The entries below hold a line with "QOS_CLASS_4_PRIO=''" and a line with "QOS_FILTER_3_CLASS='5'". Return those lines and all that lie between them, exactly and only.

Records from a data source
• • • • • • •
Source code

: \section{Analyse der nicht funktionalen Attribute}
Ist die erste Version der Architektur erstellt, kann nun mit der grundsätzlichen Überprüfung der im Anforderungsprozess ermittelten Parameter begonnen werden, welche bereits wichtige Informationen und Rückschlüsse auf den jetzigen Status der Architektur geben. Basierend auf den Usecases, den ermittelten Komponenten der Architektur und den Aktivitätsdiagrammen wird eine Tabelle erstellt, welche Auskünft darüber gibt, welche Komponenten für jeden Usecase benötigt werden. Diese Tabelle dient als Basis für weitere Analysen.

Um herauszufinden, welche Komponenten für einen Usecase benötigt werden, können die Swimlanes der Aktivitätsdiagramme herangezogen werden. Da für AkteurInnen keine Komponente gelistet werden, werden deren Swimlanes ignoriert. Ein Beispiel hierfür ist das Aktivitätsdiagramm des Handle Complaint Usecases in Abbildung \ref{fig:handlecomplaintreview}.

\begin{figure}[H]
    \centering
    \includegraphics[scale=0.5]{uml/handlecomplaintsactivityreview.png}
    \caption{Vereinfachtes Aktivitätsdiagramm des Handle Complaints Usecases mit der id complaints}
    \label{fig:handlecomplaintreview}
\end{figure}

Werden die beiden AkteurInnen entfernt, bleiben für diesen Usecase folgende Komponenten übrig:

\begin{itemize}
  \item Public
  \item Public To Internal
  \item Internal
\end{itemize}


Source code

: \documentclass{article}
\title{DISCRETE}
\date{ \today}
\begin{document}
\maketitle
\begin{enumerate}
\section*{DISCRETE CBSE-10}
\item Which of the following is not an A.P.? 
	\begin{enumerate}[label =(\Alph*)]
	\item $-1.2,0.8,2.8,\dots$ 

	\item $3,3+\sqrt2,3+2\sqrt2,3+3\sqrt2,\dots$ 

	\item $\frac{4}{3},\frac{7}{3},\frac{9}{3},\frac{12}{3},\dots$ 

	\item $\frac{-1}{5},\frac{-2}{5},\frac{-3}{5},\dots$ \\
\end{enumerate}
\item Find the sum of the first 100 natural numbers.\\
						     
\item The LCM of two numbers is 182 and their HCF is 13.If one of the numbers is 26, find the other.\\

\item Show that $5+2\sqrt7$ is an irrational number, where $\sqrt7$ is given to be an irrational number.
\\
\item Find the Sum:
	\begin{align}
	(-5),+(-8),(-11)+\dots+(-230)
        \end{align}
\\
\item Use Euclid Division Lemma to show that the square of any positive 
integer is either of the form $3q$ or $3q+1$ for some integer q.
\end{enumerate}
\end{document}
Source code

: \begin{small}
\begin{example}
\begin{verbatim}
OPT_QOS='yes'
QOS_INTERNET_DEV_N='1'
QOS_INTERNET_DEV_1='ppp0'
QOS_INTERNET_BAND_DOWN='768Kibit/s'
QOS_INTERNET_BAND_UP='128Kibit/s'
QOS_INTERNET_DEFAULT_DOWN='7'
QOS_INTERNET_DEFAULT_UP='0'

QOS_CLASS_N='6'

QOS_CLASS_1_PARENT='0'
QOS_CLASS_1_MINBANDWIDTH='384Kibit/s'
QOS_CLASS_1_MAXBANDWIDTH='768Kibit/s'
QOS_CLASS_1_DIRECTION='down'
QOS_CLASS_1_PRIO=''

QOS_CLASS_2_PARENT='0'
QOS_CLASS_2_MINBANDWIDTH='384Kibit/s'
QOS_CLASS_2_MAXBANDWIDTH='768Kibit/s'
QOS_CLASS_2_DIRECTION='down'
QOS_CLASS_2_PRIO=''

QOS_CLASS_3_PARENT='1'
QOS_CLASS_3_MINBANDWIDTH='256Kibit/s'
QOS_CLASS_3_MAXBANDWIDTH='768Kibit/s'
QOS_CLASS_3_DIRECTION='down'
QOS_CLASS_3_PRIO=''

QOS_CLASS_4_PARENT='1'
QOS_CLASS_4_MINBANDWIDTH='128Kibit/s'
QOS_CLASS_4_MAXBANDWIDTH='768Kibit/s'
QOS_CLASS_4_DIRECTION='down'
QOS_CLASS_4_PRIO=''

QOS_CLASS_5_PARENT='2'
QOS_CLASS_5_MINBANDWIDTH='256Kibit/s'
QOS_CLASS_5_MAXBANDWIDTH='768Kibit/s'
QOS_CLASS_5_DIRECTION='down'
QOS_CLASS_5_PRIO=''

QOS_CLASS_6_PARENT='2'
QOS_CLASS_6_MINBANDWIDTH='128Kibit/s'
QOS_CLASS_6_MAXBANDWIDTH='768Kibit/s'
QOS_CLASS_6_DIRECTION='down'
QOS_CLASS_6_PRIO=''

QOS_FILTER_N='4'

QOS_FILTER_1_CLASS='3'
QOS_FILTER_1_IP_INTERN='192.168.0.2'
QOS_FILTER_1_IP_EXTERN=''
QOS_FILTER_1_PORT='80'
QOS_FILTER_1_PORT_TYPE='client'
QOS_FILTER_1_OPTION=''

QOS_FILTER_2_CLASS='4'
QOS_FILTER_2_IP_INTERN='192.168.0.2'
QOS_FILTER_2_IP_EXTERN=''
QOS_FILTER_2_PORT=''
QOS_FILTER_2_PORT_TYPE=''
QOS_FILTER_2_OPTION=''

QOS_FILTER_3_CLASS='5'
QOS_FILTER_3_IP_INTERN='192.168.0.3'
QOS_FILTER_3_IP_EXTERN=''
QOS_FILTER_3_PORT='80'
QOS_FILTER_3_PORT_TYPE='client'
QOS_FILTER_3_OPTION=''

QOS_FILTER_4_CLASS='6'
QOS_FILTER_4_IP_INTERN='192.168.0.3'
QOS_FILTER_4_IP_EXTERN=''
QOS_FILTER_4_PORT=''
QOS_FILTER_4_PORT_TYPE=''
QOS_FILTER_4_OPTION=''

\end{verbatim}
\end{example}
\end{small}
• • • • • • •
Exercise response:
QOS_CLASS_4_PRIO=''

QOS_CLASS_5_PARENT='2'
QOS_CLASS_5_MINBANDWIDTH='256Kibit/s'
QOS_CLASS_5_MAXBANDWIDTH='768Kibit/s'
QOS_CLASS_5_DIRECTION='down'
QOS_CLASS_5_PRIO=''

QOS_CLASS_6_PARENT='2'
QOS_CLASS_6_MINBANDWIDTH='128Kibit/s'
QOS_CLASS_6_MAXBANDWIDTH='768Kibit/s'
QOS_CLASS_6_DIRECTION='down'
QOS_CLASS_6_PRIO=''

QOS_FILTER_N='4'

QOS_FILTER_1_CLASS='3'
QOS_FILTER_1_IP_INTERN='192.168.0.2'
QOS_FILTER_1_IP_EXTERN=''
QOS_FILTER_1_PORT='80'
QOS_FILTER_1_PORT_TYPE='client'
QOS_FILTER_1_OPTION=''

QOS_FILTER_2_CLASS='4'
QOS_FILTER_2_IP_INTERN='192.168.0.2'
QOS_FILTER_2_IP_EXTERN=''
QOS_FILTER_2_PORT=''
QOS_FILTER_2_PORT_TYPE=''
QOS_FILTER_2_OPTION=''

QOS_FILTER_3_CLASS='5'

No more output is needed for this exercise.